**WHAT TO PRODUCE**
Word for word, restate the records from their first line through the line with "I try to follow", both ends included; omit each picture.

#### RECORDS FOR THIS EXERCISE ####

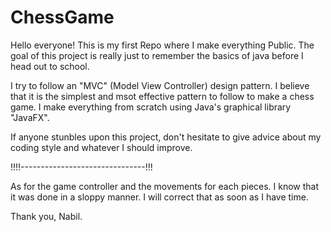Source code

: # ChessGame

Hello everyone! This is my first Repo where I make everything Public. 
The goal of this project is really just to remember the basics of java before I head out to school. 

I try to follow an "MVC" (Model View Controller) design pattern. I believe that it is the simplest and msot effective pattern to 
follow to make a chess game. I make everything from scratch using Java's graphical library "JavaFX". 

If anyone stunbles upon this project, don't hesitate to give advice about my coding style and whatever I should improve. 


!!!!-------------------------------!!!

As for the game controller and the movements for each pieces. I know that it was done in a sloppy manner. I will correct that as soon as I have time. 

Thank you, 
Nabil. 
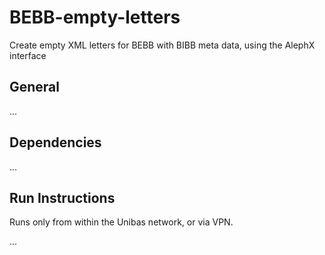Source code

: # BEBB-empty-letters
Create empty XML letters for BEBB with BIBB meta data, using the AlephX interface


## General
...

## Dependencies
...

## Run Instructions
Runs only from within the Unibas network, or via VPN.

...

####

**RESPONSE TO THIS TASK**
Source code

: # ChessGame

Hello everyone! This is my first Repo where I make everything Public. 
The goal of this project is really just to remember the basics of java before I head out to school. 

I try to follow an "MVC" (Model View Controller) design pattern. I believe that it is the simplest and msot effective pattern to 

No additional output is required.